Station

Leap over the Barbed Wire

Brandwand Conrad Schumann

© Stiftung Berliner Mauer

If you glance over to the fire wall on the side of the building in front of you, you’ll recognize a world-famous picture: It shows a border policeman jumping over barbed wire. This “leap to freedom” took place at Bernauer Straße.

The border policeman Conrad Schumann was 19 years old when he jumped over the rolls of barbed wire at the corner of Bernauer and Ruppiner Straße on the afternoon of August 15, 1961. Trained as a sheepherder, the young man from Zschochau in Saxony was stationed as a head constable in East Berlin. When the measures to seal off the border began on August 13, 1961, his unit was posted right on the sector boundary at Bernauer Straße. While serving duty there, Conrad Schumann made the decision to flee.

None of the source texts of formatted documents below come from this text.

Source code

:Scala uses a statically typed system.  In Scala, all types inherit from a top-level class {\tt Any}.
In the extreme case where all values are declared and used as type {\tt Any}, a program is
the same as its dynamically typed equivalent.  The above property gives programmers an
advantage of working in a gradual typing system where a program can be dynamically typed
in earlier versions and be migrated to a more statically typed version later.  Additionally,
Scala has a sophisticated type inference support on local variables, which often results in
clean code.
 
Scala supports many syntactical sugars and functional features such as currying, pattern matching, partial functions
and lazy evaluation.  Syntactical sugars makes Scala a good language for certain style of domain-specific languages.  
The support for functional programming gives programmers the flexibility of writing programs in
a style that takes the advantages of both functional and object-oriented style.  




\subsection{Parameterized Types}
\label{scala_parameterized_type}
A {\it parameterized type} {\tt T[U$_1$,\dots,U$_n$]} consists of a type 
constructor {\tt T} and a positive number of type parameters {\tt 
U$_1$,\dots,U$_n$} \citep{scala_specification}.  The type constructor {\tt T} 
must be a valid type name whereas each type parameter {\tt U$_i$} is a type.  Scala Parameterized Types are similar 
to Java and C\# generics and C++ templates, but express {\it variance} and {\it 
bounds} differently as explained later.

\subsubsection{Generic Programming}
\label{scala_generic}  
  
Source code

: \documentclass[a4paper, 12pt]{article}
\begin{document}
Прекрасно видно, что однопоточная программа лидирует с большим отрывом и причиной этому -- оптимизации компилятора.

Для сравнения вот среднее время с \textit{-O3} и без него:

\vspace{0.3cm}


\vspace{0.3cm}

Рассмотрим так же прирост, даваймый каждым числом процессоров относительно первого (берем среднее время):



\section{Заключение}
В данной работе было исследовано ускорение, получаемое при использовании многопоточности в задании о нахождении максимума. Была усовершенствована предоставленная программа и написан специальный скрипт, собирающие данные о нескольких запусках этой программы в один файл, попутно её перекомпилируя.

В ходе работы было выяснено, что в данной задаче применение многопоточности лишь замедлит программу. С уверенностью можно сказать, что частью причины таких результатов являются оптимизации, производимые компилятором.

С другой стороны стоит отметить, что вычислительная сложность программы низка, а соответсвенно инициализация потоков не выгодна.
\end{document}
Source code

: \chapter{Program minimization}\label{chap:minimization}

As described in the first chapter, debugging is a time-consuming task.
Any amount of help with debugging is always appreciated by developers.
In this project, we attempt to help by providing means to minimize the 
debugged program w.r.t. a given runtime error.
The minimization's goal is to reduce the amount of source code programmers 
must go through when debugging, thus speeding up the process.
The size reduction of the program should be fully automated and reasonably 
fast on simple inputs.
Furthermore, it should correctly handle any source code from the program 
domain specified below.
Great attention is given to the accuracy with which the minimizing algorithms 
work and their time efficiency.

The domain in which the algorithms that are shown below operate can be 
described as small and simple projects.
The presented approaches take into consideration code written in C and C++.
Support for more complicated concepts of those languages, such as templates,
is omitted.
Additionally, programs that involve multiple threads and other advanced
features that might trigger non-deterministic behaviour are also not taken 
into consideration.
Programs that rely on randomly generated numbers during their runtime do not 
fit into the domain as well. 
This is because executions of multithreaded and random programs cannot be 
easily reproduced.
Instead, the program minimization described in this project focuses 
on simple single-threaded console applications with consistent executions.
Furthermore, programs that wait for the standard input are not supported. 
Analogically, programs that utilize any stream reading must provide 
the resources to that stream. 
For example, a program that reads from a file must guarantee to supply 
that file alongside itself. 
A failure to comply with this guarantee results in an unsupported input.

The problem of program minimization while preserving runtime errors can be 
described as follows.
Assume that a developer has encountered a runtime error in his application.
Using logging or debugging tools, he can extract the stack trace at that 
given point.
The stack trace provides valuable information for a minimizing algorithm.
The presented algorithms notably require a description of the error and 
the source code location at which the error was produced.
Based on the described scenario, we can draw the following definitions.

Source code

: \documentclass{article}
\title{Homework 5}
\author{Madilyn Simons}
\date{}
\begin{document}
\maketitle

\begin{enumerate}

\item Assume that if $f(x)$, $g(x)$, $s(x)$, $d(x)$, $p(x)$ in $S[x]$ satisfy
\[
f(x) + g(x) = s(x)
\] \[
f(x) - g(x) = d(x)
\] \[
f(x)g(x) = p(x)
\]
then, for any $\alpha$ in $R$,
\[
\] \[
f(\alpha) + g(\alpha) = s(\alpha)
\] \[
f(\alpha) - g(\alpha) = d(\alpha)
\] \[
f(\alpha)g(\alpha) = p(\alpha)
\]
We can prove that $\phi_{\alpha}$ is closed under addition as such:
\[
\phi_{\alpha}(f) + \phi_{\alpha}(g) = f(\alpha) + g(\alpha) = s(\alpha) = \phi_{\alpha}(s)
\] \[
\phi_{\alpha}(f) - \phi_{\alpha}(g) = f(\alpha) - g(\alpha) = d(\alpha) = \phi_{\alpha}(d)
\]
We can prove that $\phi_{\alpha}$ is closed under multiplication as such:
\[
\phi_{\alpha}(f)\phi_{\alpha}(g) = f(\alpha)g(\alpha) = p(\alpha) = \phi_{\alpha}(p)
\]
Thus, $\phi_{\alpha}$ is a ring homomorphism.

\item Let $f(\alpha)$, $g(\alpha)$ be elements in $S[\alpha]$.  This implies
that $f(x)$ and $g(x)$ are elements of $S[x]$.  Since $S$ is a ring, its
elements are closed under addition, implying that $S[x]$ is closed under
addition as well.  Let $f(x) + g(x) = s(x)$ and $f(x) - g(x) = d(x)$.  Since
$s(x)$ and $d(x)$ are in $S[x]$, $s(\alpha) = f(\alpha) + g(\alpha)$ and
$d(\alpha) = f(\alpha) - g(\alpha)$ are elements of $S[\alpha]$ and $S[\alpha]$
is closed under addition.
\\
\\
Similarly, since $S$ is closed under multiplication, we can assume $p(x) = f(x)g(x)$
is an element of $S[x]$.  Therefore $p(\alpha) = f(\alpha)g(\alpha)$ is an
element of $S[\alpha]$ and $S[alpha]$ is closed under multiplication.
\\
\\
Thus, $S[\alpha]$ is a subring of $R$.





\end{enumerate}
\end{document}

Conrad Schumann springt über ausgerollten Stacheldraht

Border policeman Conrad Schumann escapes, August 15, 1961 © Polizeihistorische Sammlung Berlin

On August 15, 1961, Conrad Schumann was posted as a guard at Ruppiner Straße – directly at the barbed wire obstacle placed at the border. He spontaneously decided to take advantage of the opportunity presented to him. When no one was looking, he pressed down a bit on the barbed wire and gave photographers who were standing on the West Berlin side a signal. They recognized his plan to escape. The West Berlin police positioned their car a few meters from the barbed wire and left the back door open. The photographers pointed their cameras at the other border guards nearby so that they would turn around and move away from the border. It was about 4 p.m. when Schumann jumped. When the other border guards turned back, they saw Conrad Schumann being driven away at high speed in a West Berlin police car.

Schumann’s escape caused quite a stir. Representatives of the Ministry for State Security and the East German police first agreed to portray his escape as a kidnapping. But given the broad press coverage in the West it was hard to maintain this depiction.

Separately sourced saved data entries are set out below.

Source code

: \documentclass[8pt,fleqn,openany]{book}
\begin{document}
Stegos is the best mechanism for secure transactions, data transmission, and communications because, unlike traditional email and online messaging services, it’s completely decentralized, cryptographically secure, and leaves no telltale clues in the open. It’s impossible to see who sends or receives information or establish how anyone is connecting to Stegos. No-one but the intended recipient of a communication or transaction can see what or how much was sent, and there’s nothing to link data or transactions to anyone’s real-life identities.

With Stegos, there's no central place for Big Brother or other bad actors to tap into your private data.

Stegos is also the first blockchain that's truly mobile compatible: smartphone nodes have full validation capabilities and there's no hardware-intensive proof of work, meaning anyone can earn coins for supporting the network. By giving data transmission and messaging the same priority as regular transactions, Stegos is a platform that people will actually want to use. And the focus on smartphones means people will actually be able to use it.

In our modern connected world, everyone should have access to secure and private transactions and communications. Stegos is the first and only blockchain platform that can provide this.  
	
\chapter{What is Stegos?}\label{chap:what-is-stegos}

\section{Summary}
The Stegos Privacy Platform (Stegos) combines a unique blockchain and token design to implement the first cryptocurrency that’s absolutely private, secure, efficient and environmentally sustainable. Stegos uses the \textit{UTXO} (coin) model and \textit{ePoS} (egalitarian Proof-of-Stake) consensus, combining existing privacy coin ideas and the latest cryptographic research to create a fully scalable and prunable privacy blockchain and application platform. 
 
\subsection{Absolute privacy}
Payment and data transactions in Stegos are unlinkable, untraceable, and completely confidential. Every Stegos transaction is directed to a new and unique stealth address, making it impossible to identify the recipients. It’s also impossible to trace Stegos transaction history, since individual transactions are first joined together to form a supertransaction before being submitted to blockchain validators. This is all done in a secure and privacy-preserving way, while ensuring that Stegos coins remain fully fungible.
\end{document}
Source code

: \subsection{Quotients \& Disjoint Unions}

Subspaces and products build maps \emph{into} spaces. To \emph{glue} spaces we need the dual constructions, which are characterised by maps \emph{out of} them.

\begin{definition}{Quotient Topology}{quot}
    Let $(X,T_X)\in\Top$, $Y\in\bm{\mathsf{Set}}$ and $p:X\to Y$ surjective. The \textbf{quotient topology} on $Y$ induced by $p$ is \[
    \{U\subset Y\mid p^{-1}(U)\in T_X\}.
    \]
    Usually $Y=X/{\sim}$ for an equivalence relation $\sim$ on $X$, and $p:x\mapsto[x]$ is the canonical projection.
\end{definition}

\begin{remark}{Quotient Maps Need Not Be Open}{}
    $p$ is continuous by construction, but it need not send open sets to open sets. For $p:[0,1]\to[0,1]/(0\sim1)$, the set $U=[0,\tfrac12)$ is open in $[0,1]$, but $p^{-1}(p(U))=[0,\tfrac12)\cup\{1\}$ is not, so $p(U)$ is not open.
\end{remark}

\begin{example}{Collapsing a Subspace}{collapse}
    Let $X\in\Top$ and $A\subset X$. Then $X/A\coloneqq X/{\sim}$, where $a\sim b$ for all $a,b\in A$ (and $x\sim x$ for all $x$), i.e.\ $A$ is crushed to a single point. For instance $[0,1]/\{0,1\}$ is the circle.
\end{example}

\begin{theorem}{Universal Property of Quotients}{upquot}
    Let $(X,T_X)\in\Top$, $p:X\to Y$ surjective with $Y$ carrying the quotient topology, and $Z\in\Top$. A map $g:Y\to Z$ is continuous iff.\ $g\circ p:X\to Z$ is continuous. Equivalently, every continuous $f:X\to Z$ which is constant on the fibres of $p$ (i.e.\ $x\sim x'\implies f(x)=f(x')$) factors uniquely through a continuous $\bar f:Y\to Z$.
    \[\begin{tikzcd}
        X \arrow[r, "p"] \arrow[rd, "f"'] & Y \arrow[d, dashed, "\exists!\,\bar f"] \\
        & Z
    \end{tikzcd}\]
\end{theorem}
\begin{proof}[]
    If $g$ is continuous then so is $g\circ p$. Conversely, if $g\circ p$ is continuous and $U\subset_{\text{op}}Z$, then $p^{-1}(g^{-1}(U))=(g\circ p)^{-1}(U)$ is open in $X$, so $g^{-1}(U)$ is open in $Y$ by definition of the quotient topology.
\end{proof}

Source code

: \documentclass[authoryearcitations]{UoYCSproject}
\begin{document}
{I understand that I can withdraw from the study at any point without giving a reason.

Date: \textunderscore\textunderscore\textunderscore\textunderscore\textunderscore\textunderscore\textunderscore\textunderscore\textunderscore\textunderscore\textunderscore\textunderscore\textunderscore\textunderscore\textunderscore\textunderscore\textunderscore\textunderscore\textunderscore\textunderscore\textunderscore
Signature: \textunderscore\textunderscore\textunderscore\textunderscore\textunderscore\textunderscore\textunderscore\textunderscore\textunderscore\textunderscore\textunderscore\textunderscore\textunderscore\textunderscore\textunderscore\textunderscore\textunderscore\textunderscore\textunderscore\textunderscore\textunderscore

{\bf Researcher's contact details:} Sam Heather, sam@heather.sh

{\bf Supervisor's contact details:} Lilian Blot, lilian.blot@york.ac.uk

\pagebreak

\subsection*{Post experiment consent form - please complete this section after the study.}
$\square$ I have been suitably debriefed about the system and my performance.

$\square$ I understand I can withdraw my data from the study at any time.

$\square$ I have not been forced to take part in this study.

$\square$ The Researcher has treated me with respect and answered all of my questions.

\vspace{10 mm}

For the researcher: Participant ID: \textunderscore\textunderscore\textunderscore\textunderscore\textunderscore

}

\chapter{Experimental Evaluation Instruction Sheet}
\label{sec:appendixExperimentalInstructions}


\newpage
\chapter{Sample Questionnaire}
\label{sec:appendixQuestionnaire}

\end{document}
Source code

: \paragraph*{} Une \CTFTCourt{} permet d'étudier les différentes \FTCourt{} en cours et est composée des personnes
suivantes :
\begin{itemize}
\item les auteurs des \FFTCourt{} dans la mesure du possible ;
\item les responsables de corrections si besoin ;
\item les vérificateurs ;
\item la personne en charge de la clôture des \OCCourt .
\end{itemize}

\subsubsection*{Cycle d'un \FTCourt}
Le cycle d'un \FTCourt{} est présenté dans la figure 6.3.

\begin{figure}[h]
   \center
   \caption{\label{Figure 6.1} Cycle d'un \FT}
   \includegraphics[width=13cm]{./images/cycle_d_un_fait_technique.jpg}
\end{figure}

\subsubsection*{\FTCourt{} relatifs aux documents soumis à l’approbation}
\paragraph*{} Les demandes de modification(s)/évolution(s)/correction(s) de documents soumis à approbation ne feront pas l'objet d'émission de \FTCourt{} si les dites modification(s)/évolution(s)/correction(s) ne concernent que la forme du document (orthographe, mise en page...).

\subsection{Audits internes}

Conrad Schumann remained in the West Berlin refugee center in Marienfelde until the end of September 1961. Then he was flown out by the West German federal government and was able to build a new life for himself in Bavaria. The picture of him jumping became an icon. It haunted him his entire life – along with an enduring fear of the Stasi. He claimed that he never regretted his escape. But for reasons that are not known, he committed suicide in the summer of 1998.

Like Conrad Schumann, many of the border guards recognized the inhumanity of the border regime while serving duty. Fleeing to the West often seemed to be the only way to escape the pressure to fire their weapon at the people trying to escape to the West. Despite the many counter and surveillance measures taken, many members of the border troops attempted to escape before the Wall fell.